Added fourth-year junior Parks of her immediate thoughts after seeing Kansas appear on the screen: “I think I was just in so much shock and I was just focused on (Toyosi) and trying to get our choreography down.”
They did, executing that much in the same way they execute on the court, and then the team came together for one huge group hug.
That produced Turner’s favorite part, even if she was still wiping the tears away from her smile that she said came, “accidentally.”
“I think my favorite was definitely Burny,’” she said of freshman libero Raegan Burns. “She was like, ‘My heart was beating so fast the whole time,’ and then we all just came in for a group hug and she was just so excited, little baby freshman just lit up.

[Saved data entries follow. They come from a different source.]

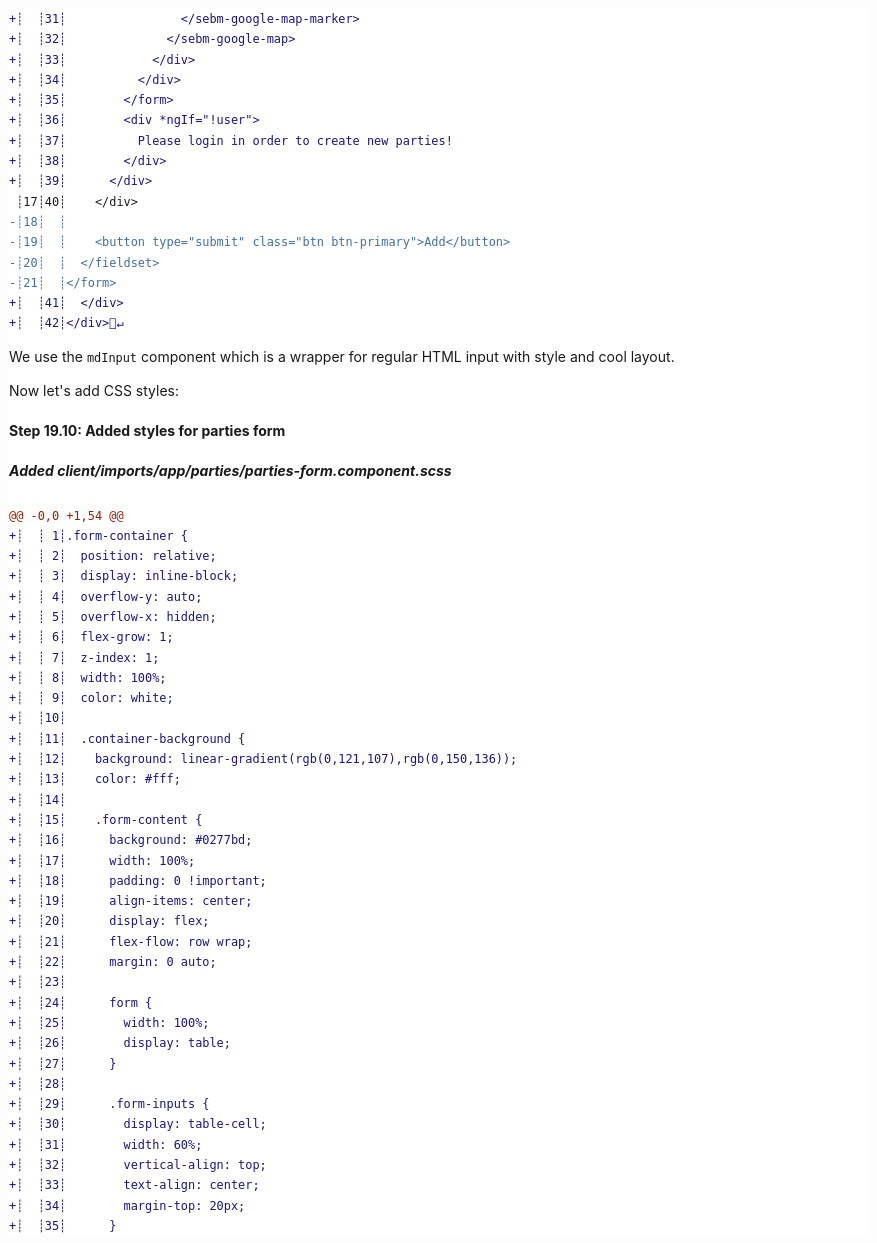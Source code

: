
 ```diff
+┊  ┊31┊                </sebm-google-map-marker>
+┊  ┊32┊              </sebm-google-map>
+┊  ┊33┊            </div>
+┊  ┊34┊          </div>
+┊  ┊35┊        </form>
+┊  ┊36┊        <div *ngIf="!user">
+┊  ┊37┊          Please login in order to create new parties!
+┊  ┊38┊        </div>
+┊  ┊39┊      </div>
 ┊17┊40┊    </div>
-┊18┊  ┊
-┊19┊  ┊    <button type="submit" class="btn btn-primary">Add</button>
-┊20┊  ┊  </fieldset>
-┊21┊  ┊</form>
+┊  ┊41┊  </div>
+┊  ┊42┊</div>🚫↵
```
[}]: #

We use the `mdInput` component which is a wrapper for regular HTML input with style and cool layout.

Now let's add CSS styles:

[{]: <helper> (diff_step 19.10)
#### Step 19.10: Added styles for parties form

##### Added client/imports/app/parties/parties-form.component.scss
```diff
@@ -0,0 +1,54 @@
+┊  ┊ 1┊.form-container {
+┊  ┊ 2┊  position: relative;
+┊  ┊ 3┊  display: inline-block;
+┊  ┊ 4┊  overflow-y: auto;
+┊  ┊ 5┊  overflow-x: hidden;
+┊  ┊ 6┊  flex-grow: 1;
+┊  ┊ 7┊  z-index: 1;
+┊  ┊ 8┊  width: 100%;
+┊  ┊ 9┊  color: white;
+┊  ┊10┊
+┊  ┊11┊  .container-background {
+┊  ┊12┊    background: linear-gradient(rgb(0,121,107),rgb(0,150,136));
+┊  ┊13┊    color: #fff;
+┊  ┊14┊
+┊  ┊15┊    .form-content {
+┊  ┊16┊      background: #0277bd;
+┊  ┊17┊      width: 100%;
+┊  ┊18┊      padding: 0 !important;
+┊  ┊19┊      align-items: center;
+┊  ┊20┊      display: flex;
+┊  ┊21┊      flex-flow: row wrap;
+┊  ┊22┊      margin: 0 auto;
+┊  ┊23┊
+┊  ┊24┊      form {
+┊  ┊25┊        width: 100%;
+┊  ┊26┊        display: table;
+┊  ┊27┊      }
+┊  ┊28┊
+┊  ┊29┊      .form-inputs {
+┊  ┊30┊        display: table-cell;
+┊  ┊31┊        width: 60%;
+┊  ┊32┊        vertical-align: top;
+┊  ┊33┊        text-align: center;
+┊  ┊34┊        margin-top: 20px;
+┊  ┊35┊      }
```

[{]: <region> (header)
[{]: <region> (body)
[{]: <helper> (diff_step 19.2)
[{]: <helper> (diff_step 19.4)
[{]: <helper> (diff_step 19.5)
[{]: <helper> (diff_step 19.6)
[{]: <helper> (diff_step 19.7)
[{]: <helper> (diff_step 19.8)
[{]: <helper> (diff_step 19.9)
[{]: <helper> (diff_step 19.11)
[{]: <helper> (diff_step 19.12)
[{]: <helper> (diff_step 19.13)
[{]: <helper> (diff_step 19.14)
[{]: <helper> (diff_step 19.15)
[{]: <helper> (diff_step 19.16)
[{]: <helper> (diff_step 19.17)
[{]: <helper> (diff_step 19.18)
[{]: <helper> (diff_step 19.19)
[{]: <helper> (diff_step 19.20)
[{]: <helper> (diff_step 19.21)
[{]: <helper> (diff_step 19.22)
[{]: <helper> (diff_step 19.23)
[{]: <helper> (diff_step 19.24)
[{]: <helper> (diff_step 19.25)
[{]: <helper> (diff_step 19.26)
[{]: <helper> (diff_step 19.27)
[{]: <helper> (diff_step 19.28)
[{]: <helper> (diff_step 19.29)
[{]: <helper> (diff_step 19.30)
[{]: <helper> (diff_step 19.32)
[{]: <helper> (diff_step 19.33)
[{]: <region> (footer)
[{]: <helper> (nav_step)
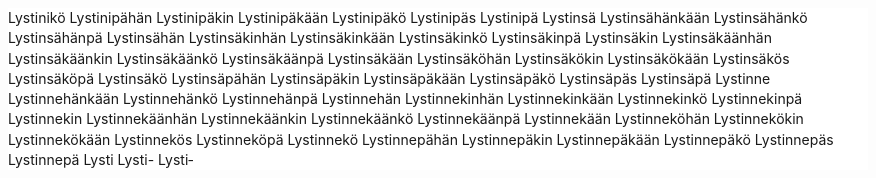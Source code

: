 Lystinikö
Lystinipähän
Lystinipäkin
Lystinipäkään
Lystinipäkö
Lystinipäs
Lystinipä
Lystinsä
Lystinsähänkään
Lystinsähänkö
Lystinsähänpä
Lystinsähän
Lystinsäkinhän
Lystinsäkinkään
Lystinsäkinkö
Lystinsäkinpä
Lystinsäkin
Lystinsäkäänhän
Lystinsäkäänkin
Lystinsäkäänkö
Lystinsäkäänpä
Lystinsäkään
Lystinsäköhän
Lystinsäkökin
Lystinsäkökään
Lystinsäkös
Lystinsäköpä
Lystinsäkö
Lystinsäpähän
Lystinsäpäkin
Lystinsäpäkään
Lystinsäpäkö
Lystinsäpäs
Lystinsäpä
Lystinne
Lystinnehänkään
Lystinnehänkö
Lystinnehänpä
Lystinnehän
Lystinnekinhän
Lystinnekinkään
Lystinnekinkö
Lystinnekinpä
Lystinnekin
Lystinnekäänhän
Lystinnekäänkin
Lystinnekäänkö
Lystinnekäänpä
Lystinnekään
Lystinneköhän
Lystinnekökin
Lystinnekökään
Lystinnekös
Lystinneköpä
Lystinnekö
Lystinnepähän
Lystinnepäkin
Lystinnepäkään
Lystinnepäkö
Lystinnepäs
Lystinnepä
Lysti
Lysti-
Lysti‐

It was great.”
Added Onabanjo of Turner’s tears, which came during a couple of huge hugs with teammates Bryn McGehe and London Davis: “Her crying got me a little bit.”
Shortly after that group hug and a quick breakdown following a few words of congratulations from Bechard, the Jayhawks filed out of the building together.

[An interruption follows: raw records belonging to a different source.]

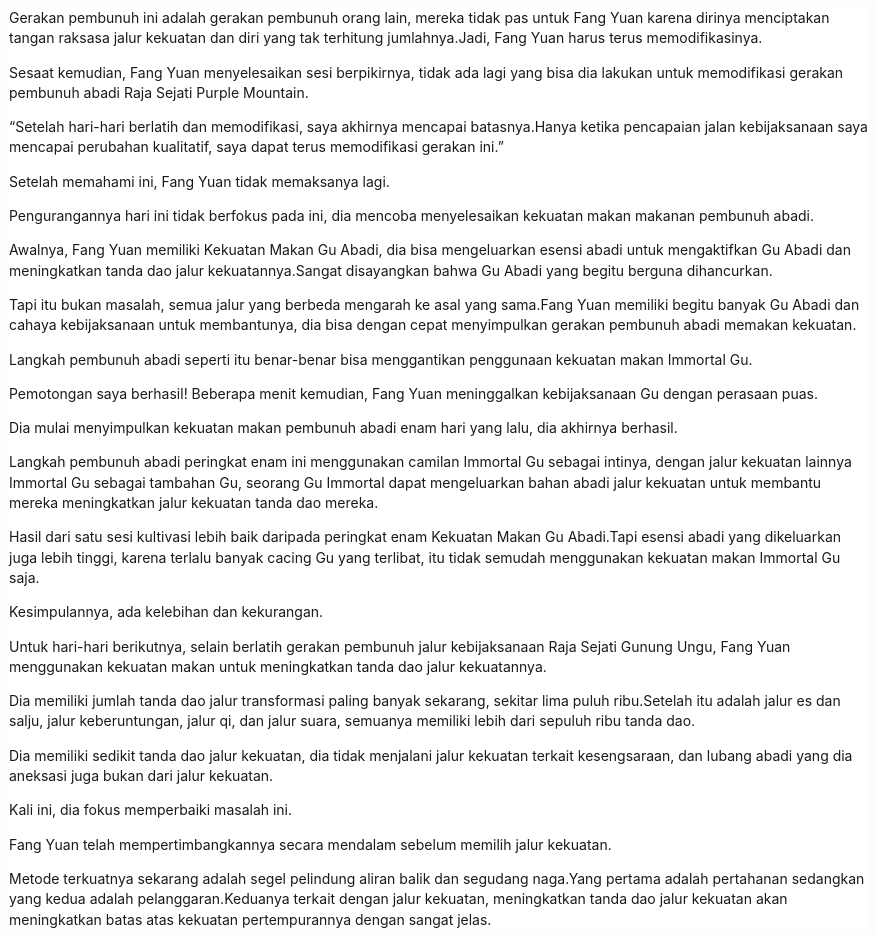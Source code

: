 Gerakan pembunuh ini adalah gerakan pembunuh orang lain, mereka tidak pas untuk Fang Yuan karena dirinya menciptakan tangan raksasa jalur kekuatan dan diri yang tak terhitung jumlahnya.Jadi, Fang Yuan harus terus memodifikasinya.

Sesaat kemudian, Fang Yuan menyelesaikan sesi berpikirnya, tidak ada lagi yang bisa dia lakukan untuk memodifikasi gerakan pembunuh abadi Raja Sejati Purple Mountain.

“Setelah hari-hari berlatih dan memodifikasi, saya akhirnya mencapai batasnya.Hanya ketika pencapaian jalan kebijaksanaan saya mencapai perubahan kualitatif, saya dapat terus memodifikasi gerakan ini.”

Setelah memahami ini, Fang Yuan tidak memaksanya lagi.

Pengurangannya hari ini tidak berfokus pada ini, dia mencoba menyelesaikan kekuatan makan makanan pembunuh abadi.

Awalnya, Fang Yuan memiliki Kekuatan Makan Gu Abadi, dia bisa mengeluarkan esensi abadi untuk mengaktifkan Gu Abadi dan meningkatkan tanda dao jalur kekuatannya.Sangat disayangkan bahwa Gu Abadi yang begitu berguna dihancurkan.

Tapi itu bukan masalah, semua jalur yang berbeda mengarah ke asal yang sama.Fang Yuan memiliki begitu banyak Gu Abadi dan cahaya kebijaksanaan untuk membantunya, dia bisa dengan cepat menyimpulkan gerakan pembunuh abadi memakan kekuatan.

Langkah pembunuh abadi seperti itu benar-benar bisa menggantikan penggunaan kekuatan makan Immortal Gu.

Pemotongan saya berhasil! Beberapa menit kemudian, Fang Yuan meninggalkan kebijaksanaan Gu dengan perasaan puas.

Dia mulai menyimpulkan kekuatan makan pembunuh abadi enam hari yang lalu, dia akhirnya berhasil.

Langkah pembunuh abadi peringkat enam ini menggunakan camilan Immortal Gu sebagai intinya, dengan jalur kekuatan lainnya Immortal Gu sebagai tambahan Gu, seorang Gu Immortal dapat mengeluarkan bahan abadi jalur kekuatan untuk membantu mereka meningkatkan jalur kekuatan tanda dao mereka.

Hasil dari satu sesi kultivasi lebih baik daripada peringkat enam Kekuatan Makan Gu Abadi.Tapi esensi abadi yang dikeluarkan juga lebih tinggi, karena terlalu banyak cacing Gu yang terlibat, itu tidak semudah menggunakan kekuatan makan Immortal Gu saja.

Kesimpulannya, ada kelebihan dan kekurangan.

Untuk hari-hari berikutnya, selain berlatih gerakan pembunuh jalur kebijaksanaan Raja Sejati Gunung Ungu, Fang Yuan menggunakan kekuatan makan untuk meningkatkan tanda dao jalur kekuatannya.

Dia memiliki jumlah tanda dao jalur transformasi paling banyak sekarang, sekitar lima puluh ribu.Setelah itu adalah jalur es dan salju, jalur keberuntungan, jalur qi, dan jalur suara, semuanya memiliki lebih dari sepuluh ribu tanda dao.

Dia memiliki sedikit tanda dao jalur kekuatan, dia tidak menjalani jalur kekuatan terkait kesengsaraan, dan lubang abadi yang dia aneksasi juga bukan dari jalur kekuatan.

Kali ini, dia fokus memperbaiki masalah ini.



Fang Yuan telah mempertimbangkannya secara mendalam sebelum memilih jalur kekuatan.

Metode terkuatnya sekarang adalah segel pelindung aliran balik dan segudang naga.Yang pertama adalah pertahanan sedangkan yang kedua adalah pelanggaran.Keduanya terkait dengan jalur kekuatan, meningkatkan tanda dao jalur kekuatan akan meningkatkan batas atas kekuatan pertempurannya dengan sangat jelas.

Each one was smiling and they all walked past assistant coach Kaitlin Nielsen, who already had film of Omaha up on her laptop.

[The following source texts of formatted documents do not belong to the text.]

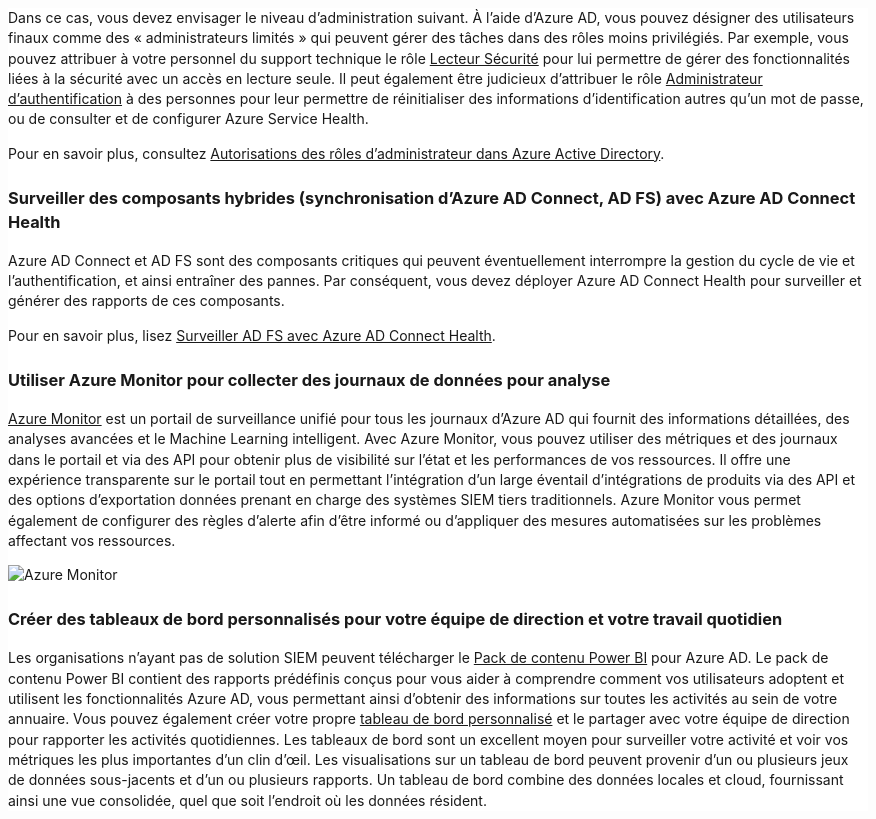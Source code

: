 Dans ce cas, vous devez envisager le niveau d’administration suivant. À l’aide d’Azure AD, vous pouvez désigner des utilisateurs finaux comme des « administrateurs limités » qui peuvent gérer des tâches dans des rôles moins privilégiés. Par exemple, vous pouvez attribuer à votre personnel du support technique le rôle [Lecteur Sécurité](../users-groups-roles/directory-assign-admin-roles.md#security-reader) pour lui permettre de gérer des fonctionnalités liées à la sécurité avec un accès en lecture seule. Il peut également être judicieux d’attribuer le rôle [Administrateur d’authentification](../users-groups-roles/directory-assign-admin-roles.md#authentication-administrator) à des personnes pour leur permettre de réinitialiser des informations d’identification autres qu’un mot de passe, ou de consulter et de configurer Azure Service Health.

Pour en savoir plus, consultez [Autorisations des rôles d’administrateur dans Azure Active Directory](../users-groups-roles/directory-assign-admin-roles.md).

### <a name="monitor-hybrid-components-azure-ad-connect-sync-ad-fs-using-azure-ad-connect-health"></a>Surveiller des composants hybrides (synchronisation d’Azure AD Connect, AD FS) avec Azure AD Connect Health

Azure AD Connect et AD FS sont des composants critiques qui peuvent éventuellement interrompre la gestion du cycle de vie et l’authentification, et ainsi entraîner des pannes. Par conséquent, vous devez déployer Azure AD Connect Health pour surveiller et générer des rapports de ces composants.

Pour en savoir plus, lisez [Surveiller AD FS avec Azure AD Connect Health](./how-to-connect-health-adfs.md).

### <a name="use-azure-monitor-to-collect-data-logs-for-analytics"></a>Utiliser Azure Monitor pour collecter des journaux de données pour analyse

[Azure Monitor](../../azure-monitor/overview.md) est un portail de surveillance unifié pour tous les journaux d’Azure AD qui fournit des informations détaillées, des analyses avancées et le Machine Learning intelligent. Avec Azure Monitor, vous pouvez utiliser des métriques et des journaux dans le portail et via des API pour obtenir plus de visibilité sur l’état et les performances de vos ressources. Il offre une expérience transparente sur le portail tout en permettant l’intégration d’un large éventail d’intégrations de produits via des API et des options d’exportation données prenant en charge des systèmes SIEM tiers traditionnels. Azure Monitor vous permet également de configurer des règles d’alerte afin d’être informé ou d’appliquer des mesures automatisées sur les problèmes affectant vos ressources.

![Azure Monitor](./media/four-steps/image1.png)

### <a name="create-custom-dashboards-for-your-leadership-and-your-day-to-day"></a>Créer des tableaux de bord personnalisés pour votre équipe de direction et votre travail quotidien

Les organisations n’ayant pas de solution SIEM peuvent télécharger le [Pack de contenu Power BI](../reports-monitoring/howto-use-azure-monitor-workbooks.md) pour Azure AD. Le pack de contenu Power BI contient des rapports prédéfinis conçus pour vous aider à comprendre comment vos utilisateurs adoptent et utilisent les fonctionnalités Azure AD, vous permettant ainsi d’obtenir des informations sur toutes les activités au sein de votre annuaire. Vous pouvez également créer votre propre [tableau de bord personnalisé](/power-bi/service-dashboards) et le partager avec votre équipe de direction pour rapporter les activités quotidiennes. Les tableaux de bord sont un excellent moyen pour surveiller votre activité et voir vos métriques les plus importantes d’un clin d’œil. Les visualisations sur un tableau de bord peuvent provenir d’un ou plusieurs jeux de données sous-jacents et d’un ou plusieurs rapports. Un tableau de bord combine des données locales et cloud, fournissant ainsi une vue consolidée, quel que soit l’endroit où les données résident.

The Jayhawks (23-5) already faced Omaha once this season, sweeping them on their home floor during the second match of the season. Bechard emphasized that the Mavericks, which got in by winning the Summit League, were a better team today than the one KU faced back then.
In fact, he thinks all four teams that are coming to town are top-quality clubs. The Jayhawks will take on Omaha at 7 p.m. Thursday, with the winner of that advancing to face the winner of Penn State-Yale at 5:30 p.m. Friday.
All three matches will be played at Horejsi, and the one team that survives will travel to the highest remaining seed on its section of the bracket for a Sweet 16 match.
Kansas has now qualified for the NCAA Tournament for three consecutive years and 12 times in program history, but the opportunity to host makes this one just a little bit sweeter.
“Freshman year, we didn’t make it, and then every year after that, Coach B’s been saying, ‘We want to host. We want to host,’” Parks said. “And now it’s real.”
The Jayhawks have hosted NCAA Tournament action five times before — twice at Allen Fieldhouse (2012 and 2013), twice at Horejsi before it was renovated (2015 and 2016) and once at the Expocentre in Topeka in 2014.
KU enters postseason play riding a 14-match home winning streak, which is the sixth longest active home winning streak in Division I volleyball.
That, too, played a big role in the Jayhawks’ excitement over bringing postseason volleyball to Lawrence.
“You can’t compare Horejsi to anything,” Turner said. “The energy, the atmosphere’s just insane. We owe everything to our fans because they make every team uncomfortable.”